- [Exercise aim] Every record must be repeated exactly; omit any pictures they contain.

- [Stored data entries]
########

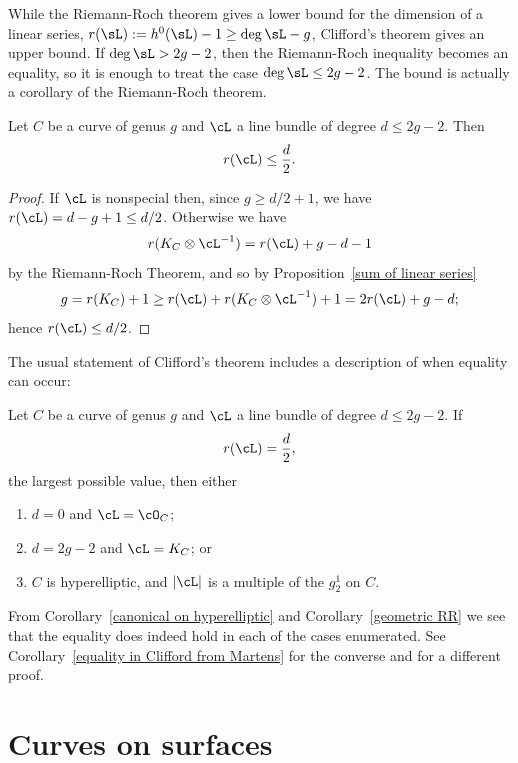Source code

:While the Riemann-Roch theorem gives a lower bound for the dimension of a linear series, $r(\sL) := h^0(\sL)-1 \geq \deg \sL -g$, Clifford's theorem
gives an upper bound. If $\deg \sL>2g-2$, then the Riemann-Roch inequality becomes an equality, so it is enough to treat the case $\deg \sL \leq 2g-2$. The bound is actually a corollary of the Riemann-Roch theorem.

\begin{corollary}\label{Clifford bound}
 Let $C$ be a curve of genus $g$ and $\cL$ a line bundle of degree $d \leq 2g-2$. Then
$$
r(\cL) \leq \frac{d}{2}.
$$
\end{corollary}

\begin{proof}
If $\cL$ is nonspecial then, since $g\geq d/2 + 1$, we have $r(\cL) = d-g+1\leq d/2$.
Otherwise we have
$$
r(K_C\otimes \cL^{-1}) = r(\cL) +g - d - 1
$$
by the Riemann-Roch Theorem,
and so by Proposition~\ref{sum of linear series}
$$
g = r(K_C)+1  \geq r(\cL) + r(K_C\otimes \cL^{-1}) +1  = 2r(\cL) +g - d;
$$
hence $r(\cL) \leq d/2$.
\end{proof}

The usual statement of Clifford's theorem includes a description of when equality can occur:

\begin{theorem}\label{Clifford}\label{Clifford equality}
Let $C$ be a curve of genus $g$ and $\cL$ a line bundle of degree $d \leq 2g-2$. If
$$
r(\cL) = \frac{d}{2},
$$
the largest possible value, then either
\begin{enumerate}
\item $d=0$ and $\cL = \cO_C$;
\item $d = 2g-2$ and $\cL = K_C$; or
\item $C$ is hyperelliptic, and $|\cL|$ is a multiple of the $g^1_2$ on $C$.
\end{enumerate}
\end{theorem}

From Corollary~\ref{canonical on hyperelliptic} and Corollary~\ref{geometric RR} we see that the equality does indeed hold
in each of the cases enumerated. See
Corollary~\ref{equality in Clifford from Martens} for the converse and \cite[IV.5.4]{Hartshorne1977}
for a different proof.

 \section{Curves on surfaces}\label{surface basics}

########

- [Response to this exercise]
Source code

:While the Riemann-Roch theorem gives a lower bound for the dimension of a linear series, $r(\sL) := h^0(\sL)-1 \geq \deg \sL -g$, Clifford's theorem
gives an upper bound. If $\deg \sL>2g-2$, then the Riemann-Roch inequality becomes an equality, so it is enough to treat the case $\deg \sL \leq 2g-2$. The bound is actually a corollary of the Riemann-Roch theorem.

\begin{corollary}\label{Clifford bound}
 Let $C$ be a curve of genus $g$ and $\cL$ a line bundle of degree $d \leq 2g-2$. Then
$$
r(\cL) \leq \frac{d}{2}.
$$
\end{corollary}

\begin{proof}
If $\cL$ is nonspecial then, since $g\geq d/2 + 1$, we have $r(\cL) = d-g+1\leq d/2$.
Otherwise we have
$$
r(K_C\otimes \cL^{-1}) = r(\cL) +g - d - 1
$$
by the Riemann-Roch Theorem,
and so by Proposition~\ref{sum of linear series}
$$
g = r(K_C)+1  \geq r(\cL) + r(K_C\otimes \cL^{-1}) +1  = 2r(\cL) +g - d;
$$
hence $r(\cL) \leq d/2$.
\end{proof}

The usual statement of Clifford's theorem includes a description of when equality can occur:

\begin{theorem}\label{Clifford}\label{Clifford equality}
Let $C$ be a curve of genus $g$ and $\cL$ a line bundle of degree $d \leq 2g-2$. If
$$
r(\cL) = \frac{d}{2},
$$
the largest possible value, then either
\begin{enumerate}
\item $d=0$ and $\cL = \cO_C$;
\item $d = 2g-2$ and $\cL = K_C$; or
\item $C$ is hyperelliptic, and $|\cL|$ is a multiple of the $g^1_2$ on $C$.
\end{enumerate}
\end{theorem}

From Corollary~\ref{canonical on hyperelliptic} and Corollary~\ref{geometric RR} we see that the equality does indeed hold
in each of the cases enumerated. See
Corollary~\ref{equality in Clifford from Martens} for the converse and \cite[IV.5.4]{Hartshorne1977}
for a different proof.

 \section{Curves on surfaces}\label{surface basics}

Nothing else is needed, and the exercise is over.